Her parents might still be alive. The man she’d remembered holding her in the storm might still be here. A wary excitement trembled within her. Twenty years she’d been gone, and this place wasn’t exactly conducive to long life. Especially with the Earl of Slains around.
But they might still be alive.
And she’d bet money Rourke’s uncle would know.
She smoothed the blanket over Rourke’s hips, then left him as she went to discover the truth about her family. As she hurried down the passage to the stairs, her heart pounded with futile rage at the fates. Fates that had torn her from everything she’d known, not once, but twice.
She found Rourke’s uncle in a neatly furnished anteroom off the dining room where they’d eaten that first night. The walls were wood-paneled and hung with tartans and swords as was the dining room. A large desk dominated the room. It was a man’s room. A war room.
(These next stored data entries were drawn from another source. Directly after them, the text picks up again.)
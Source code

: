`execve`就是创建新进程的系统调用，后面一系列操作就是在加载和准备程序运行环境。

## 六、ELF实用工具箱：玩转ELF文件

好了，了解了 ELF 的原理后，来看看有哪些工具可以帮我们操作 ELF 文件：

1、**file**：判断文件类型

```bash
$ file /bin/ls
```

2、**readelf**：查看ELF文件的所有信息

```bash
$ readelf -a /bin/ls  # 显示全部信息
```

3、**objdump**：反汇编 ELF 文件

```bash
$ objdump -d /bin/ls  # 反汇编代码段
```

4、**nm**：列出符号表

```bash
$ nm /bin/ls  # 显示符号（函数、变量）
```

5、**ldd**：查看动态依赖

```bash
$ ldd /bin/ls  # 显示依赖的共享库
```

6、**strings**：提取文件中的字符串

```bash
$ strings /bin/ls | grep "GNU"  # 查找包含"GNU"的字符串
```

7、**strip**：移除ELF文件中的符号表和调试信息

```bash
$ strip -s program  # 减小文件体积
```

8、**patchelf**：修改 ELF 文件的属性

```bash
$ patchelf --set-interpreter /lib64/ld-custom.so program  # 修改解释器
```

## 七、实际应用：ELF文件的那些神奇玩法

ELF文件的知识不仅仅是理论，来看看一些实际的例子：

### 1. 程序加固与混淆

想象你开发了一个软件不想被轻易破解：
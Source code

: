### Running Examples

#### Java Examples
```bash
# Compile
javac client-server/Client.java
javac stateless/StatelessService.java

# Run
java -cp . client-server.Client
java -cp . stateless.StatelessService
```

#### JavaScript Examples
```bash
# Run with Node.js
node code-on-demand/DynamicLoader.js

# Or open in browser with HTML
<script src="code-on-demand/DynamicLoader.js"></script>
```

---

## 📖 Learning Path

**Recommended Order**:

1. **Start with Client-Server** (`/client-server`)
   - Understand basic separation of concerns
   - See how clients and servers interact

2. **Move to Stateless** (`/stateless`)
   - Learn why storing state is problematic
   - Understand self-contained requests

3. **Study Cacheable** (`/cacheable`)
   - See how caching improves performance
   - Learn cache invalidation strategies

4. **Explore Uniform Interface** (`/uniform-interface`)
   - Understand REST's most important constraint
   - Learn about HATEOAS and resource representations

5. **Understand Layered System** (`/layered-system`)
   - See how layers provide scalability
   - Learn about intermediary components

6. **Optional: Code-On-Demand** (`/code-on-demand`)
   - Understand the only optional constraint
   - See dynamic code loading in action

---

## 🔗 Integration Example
Uncle James was alone, sitting at the desk, a mound of books in front of him when she rapped at the doorframe. He looked up and saw her, then stood.
“Rourke?”
“He’s good. He woke up and sat up for a few minutes, but he’s asleep again.”
Relief softened the lines around the older man’s mouth.
“I need to speak with you,” Brenna said.
He smiled and motioned her in.
Brenna turned and closed the door, then crossed to where he stood, clasping her hands tight in front of her. “What do you know about the Camerons?” Now that the question was out, her heart spasmed with fear that the news would be bad. Surely she hadn’t come all this way only to find out she was too late?